**Problem details**: Say the number of lines holding the word "Android" in the data, and leave out everything else.

**Records**:
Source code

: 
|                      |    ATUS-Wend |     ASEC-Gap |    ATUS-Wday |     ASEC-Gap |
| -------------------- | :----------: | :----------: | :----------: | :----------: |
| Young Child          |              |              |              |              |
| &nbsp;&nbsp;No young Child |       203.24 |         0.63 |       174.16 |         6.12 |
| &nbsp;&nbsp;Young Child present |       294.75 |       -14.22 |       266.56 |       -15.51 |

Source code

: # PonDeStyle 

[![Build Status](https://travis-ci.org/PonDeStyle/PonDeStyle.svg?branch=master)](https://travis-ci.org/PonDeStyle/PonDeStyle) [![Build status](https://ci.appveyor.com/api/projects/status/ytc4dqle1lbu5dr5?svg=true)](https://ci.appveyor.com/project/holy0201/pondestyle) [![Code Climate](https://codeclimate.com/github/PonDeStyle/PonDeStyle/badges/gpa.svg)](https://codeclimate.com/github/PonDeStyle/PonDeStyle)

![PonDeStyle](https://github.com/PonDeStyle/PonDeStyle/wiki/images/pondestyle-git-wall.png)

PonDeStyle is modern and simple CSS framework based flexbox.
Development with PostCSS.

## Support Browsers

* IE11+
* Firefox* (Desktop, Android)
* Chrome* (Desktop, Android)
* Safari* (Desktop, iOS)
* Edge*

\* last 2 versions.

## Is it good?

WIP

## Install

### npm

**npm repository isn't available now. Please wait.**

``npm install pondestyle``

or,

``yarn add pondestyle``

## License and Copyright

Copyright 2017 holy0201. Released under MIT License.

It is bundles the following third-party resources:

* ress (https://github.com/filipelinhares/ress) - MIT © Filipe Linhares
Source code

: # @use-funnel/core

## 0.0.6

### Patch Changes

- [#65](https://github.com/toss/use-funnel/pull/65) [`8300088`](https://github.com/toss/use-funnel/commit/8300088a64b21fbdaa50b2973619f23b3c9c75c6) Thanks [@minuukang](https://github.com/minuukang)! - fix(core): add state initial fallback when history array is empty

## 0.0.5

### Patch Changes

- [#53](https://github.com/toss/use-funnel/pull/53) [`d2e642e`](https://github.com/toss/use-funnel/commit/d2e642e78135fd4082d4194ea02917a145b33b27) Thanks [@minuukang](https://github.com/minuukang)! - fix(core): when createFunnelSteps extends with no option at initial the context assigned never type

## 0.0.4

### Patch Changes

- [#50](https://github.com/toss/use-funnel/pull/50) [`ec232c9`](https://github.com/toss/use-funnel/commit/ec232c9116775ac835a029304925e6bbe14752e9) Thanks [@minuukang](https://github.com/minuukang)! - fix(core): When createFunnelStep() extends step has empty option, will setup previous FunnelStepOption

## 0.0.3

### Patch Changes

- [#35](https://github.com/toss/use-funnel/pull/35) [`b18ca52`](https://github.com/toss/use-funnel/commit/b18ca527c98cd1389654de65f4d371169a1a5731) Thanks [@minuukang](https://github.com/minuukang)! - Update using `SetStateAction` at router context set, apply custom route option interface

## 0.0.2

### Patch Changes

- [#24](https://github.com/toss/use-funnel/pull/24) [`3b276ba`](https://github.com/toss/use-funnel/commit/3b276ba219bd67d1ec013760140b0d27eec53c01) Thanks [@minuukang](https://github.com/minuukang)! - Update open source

**Task answer**: 2